═══ The input ═══
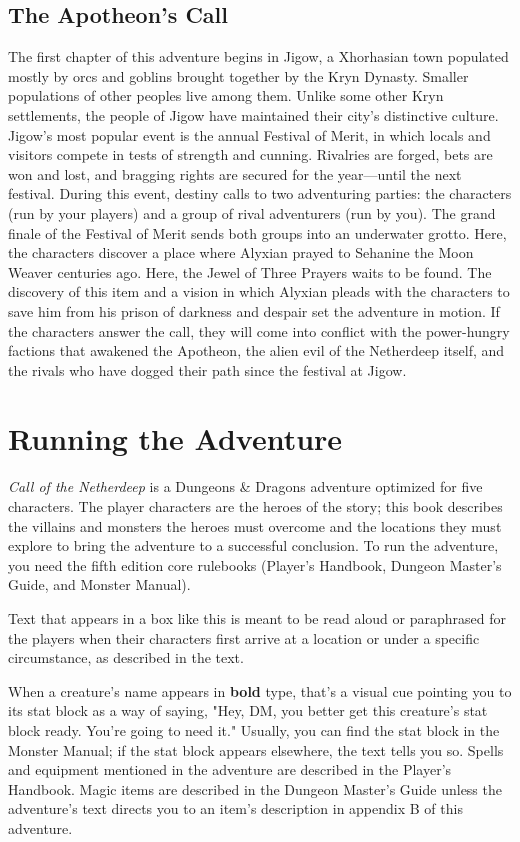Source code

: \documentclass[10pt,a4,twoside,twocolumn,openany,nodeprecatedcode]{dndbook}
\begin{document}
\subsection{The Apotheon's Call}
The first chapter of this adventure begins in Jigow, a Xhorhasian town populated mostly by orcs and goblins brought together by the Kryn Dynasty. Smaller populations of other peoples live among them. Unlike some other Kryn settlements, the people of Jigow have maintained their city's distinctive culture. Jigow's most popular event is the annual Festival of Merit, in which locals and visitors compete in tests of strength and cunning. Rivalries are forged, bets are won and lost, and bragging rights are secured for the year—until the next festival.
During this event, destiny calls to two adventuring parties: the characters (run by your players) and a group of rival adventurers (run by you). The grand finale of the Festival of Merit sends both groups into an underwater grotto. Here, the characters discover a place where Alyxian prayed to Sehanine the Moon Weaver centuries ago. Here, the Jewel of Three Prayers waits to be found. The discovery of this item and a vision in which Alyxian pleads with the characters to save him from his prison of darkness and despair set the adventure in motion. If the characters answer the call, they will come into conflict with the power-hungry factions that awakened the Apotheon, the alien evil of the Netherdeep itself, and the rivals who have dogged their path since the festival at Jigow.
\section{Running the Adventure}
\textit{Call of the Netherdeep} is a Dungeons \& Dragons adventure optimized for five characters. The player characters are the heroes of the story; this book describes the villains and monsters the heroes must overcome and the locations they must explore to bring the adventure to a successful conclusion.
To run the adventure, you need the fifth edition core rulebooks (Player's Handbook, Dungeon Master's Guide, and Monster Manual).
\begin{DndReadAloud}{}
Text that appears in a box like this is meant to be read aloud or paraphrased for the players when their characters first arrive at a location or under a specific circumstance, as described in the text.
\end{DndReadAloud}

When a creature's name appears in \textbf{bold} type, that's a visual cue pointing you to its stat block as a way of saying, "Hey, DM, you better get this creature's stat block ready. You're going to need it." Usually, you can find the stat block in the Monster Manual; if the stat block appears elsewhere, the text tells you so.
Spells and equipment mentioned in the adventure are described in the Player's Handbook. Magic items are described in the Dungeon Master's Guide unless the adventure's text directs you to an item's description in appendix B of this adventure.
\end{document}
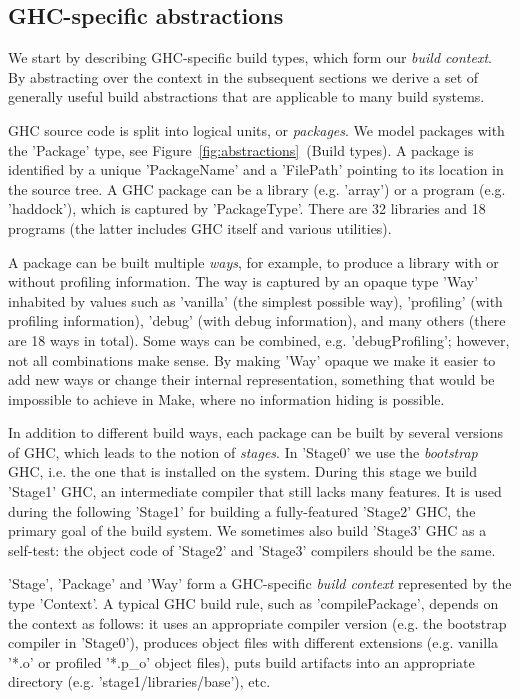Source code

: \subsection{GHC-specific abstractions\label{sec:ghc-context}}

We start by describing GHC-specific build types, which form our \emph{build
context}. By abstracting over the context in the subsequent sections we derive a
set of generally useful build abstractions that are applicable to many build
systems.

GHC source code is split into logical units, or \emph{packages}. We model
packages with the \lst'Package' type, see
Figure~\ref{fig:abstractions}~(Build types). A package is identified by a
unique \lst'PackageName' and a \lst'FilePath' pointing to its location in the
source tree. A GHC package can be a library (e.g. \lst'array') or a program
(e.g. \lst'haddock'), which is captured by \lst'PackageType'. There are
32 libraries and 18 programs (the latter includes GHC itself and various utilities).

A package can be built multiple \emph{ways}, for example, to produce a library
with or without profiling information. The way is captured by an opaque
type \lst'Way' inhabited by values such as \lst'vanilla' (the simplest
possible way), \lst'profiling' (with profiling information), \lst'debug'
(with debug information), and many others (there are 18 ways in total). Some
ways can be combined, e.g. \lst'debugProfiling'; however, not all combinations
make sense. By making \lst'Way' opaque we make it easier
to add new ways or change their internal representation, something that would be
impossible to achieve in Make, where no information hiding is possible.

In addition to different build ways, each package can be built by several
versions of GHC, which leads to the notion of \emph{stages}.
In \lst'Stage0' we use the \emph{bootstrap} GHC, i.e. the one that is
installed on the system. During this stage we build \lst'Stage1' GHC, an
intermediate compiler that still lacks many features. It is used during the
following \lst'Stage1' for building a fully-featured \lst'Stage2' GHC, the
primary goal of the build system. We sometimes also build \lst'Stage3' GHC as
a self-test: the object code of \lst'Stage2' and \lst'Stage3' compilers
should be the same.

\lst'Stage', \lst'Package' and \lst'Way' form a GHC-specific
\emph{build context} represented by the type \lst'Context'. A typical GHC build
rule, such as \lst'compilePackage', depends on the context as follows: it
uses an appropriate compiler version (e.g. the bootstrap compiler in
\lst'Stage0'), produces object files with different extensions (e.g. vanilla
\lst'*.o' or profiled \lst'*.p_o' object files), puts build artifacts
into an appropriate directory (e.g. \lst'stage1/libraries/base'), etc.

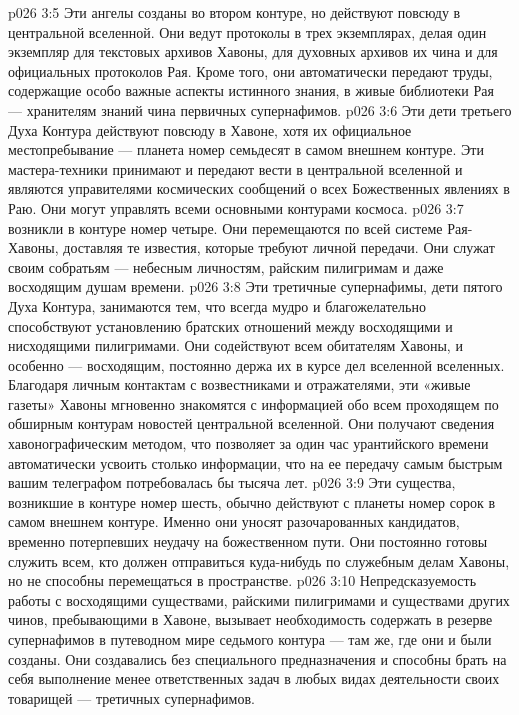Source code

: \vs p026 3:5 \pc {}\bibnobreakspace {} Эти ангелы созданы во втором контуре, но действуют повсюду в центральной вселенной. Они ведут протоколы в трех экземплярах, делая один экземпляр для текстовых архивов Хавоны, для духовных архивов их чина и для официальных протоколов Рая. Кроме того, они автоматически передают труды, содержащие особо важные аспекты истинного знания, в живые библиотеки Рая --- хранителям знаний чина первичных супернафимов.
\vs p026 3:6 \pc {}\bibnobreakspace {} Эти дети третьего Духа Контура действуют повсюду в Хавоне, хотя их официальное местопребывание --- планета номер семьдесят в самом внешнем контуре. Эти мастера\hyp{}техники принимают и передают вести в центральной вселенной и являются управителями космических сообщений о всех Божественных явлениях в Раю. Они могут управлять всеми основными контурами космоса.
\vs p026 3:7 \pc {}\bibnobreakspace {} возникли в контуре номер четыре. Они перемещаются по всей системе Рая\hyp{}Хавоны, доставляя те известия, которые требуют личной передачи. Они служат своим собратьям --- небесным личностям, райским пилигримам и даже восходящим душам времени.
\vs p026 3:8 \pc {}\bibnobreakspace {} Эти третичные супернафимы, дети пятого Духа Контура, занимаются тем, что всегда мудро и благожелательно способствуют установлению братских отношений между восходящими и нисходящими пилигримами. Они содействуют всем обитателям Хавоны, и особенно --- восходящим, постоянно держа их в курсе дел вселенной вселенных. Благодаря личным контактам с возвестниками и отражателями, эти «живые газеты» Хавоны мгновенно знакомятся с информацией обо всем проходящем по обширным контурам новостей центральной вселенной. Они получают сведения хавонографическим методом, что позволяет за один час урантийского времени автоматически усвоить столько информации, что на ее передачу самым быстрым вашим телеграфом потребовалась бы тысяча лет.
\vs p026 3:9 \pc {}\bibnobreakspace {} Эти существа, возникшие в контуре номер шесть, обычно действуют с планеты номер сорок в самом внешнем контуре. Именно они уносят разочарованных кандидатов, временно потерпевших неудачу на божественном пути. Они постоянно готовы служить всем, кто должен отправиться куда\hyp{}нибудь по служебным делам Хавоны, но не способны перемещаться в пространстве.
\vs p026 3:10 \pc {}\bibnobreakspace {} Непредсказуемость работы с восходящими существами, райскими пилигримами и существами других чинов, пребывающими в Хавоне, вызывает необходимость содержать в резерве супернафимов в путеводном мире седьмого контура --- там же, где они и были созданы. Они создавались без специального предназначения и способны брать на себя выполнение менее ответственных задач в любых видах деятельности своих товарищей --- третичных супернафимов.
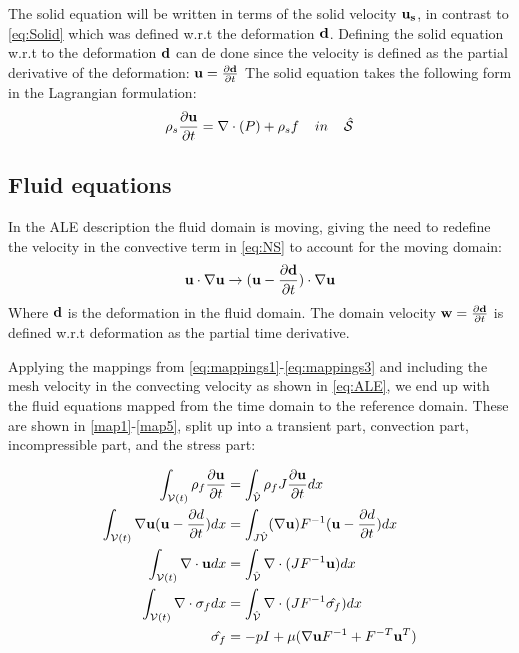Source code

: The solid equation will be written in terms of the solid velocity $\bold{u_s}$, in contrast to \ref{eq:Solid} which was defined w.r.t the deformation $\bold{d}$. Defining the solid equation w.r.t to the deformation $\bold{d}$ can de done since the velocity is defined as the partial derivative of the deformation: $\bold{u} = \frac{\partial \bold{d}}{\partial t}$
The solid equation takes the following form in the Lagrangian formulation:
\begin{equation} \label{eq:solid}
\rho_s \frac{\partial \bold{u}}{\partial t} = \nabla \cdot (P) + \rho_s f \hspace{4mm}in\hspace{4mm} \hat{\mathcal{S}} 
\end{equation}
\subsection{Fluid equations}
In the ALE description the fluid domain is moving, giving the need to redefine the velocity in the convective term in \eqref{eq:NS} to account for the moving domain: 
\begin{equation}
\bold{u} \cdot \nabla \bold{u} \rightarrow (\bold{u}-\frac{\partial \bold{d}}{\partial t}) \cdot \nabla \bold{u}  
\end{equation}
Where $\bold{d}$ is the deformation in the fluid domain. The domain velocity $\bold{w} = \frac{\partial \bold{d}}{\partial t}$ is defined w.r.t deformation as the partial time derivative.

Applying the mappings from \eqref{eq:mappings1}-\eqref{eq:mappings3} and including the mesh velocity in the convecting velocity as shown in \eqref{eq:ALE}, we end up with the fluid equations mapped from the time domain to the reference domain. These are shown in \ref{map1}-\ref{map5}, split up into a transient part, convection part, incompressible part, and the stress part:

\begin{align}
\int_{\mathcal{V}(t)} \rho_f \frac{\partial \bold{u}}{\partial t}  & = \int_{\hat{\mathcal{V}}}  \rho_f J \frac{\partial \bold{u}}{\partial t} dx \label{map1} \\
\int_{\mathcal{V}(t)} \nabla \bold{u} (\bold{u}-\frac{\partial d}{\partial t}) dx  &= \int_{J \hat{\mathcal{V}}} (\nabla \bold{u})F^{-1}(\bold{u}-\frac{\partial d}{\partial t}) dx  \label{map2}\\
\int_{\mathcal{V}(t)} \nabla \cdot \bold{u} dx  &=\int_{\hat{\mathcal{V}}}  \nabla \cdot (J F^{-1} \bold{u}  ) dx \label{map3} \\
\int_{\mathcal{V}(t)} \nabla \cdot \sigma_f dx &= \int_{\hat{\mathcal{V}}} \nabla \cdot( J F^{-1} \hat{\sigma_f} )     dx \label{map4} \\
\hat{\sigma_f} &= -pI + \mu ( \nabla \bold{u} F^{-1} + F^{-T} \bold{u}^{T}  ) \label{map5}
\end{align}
═══
How to complete this task: From the records above, copy every line that holds the word "subsection".

Solved exercise:
\subsection{The Apotheon's Call}
: \subsection{GHC-specific abstractions\label{sec:ghc-context}}
\subsection{Fluid equations}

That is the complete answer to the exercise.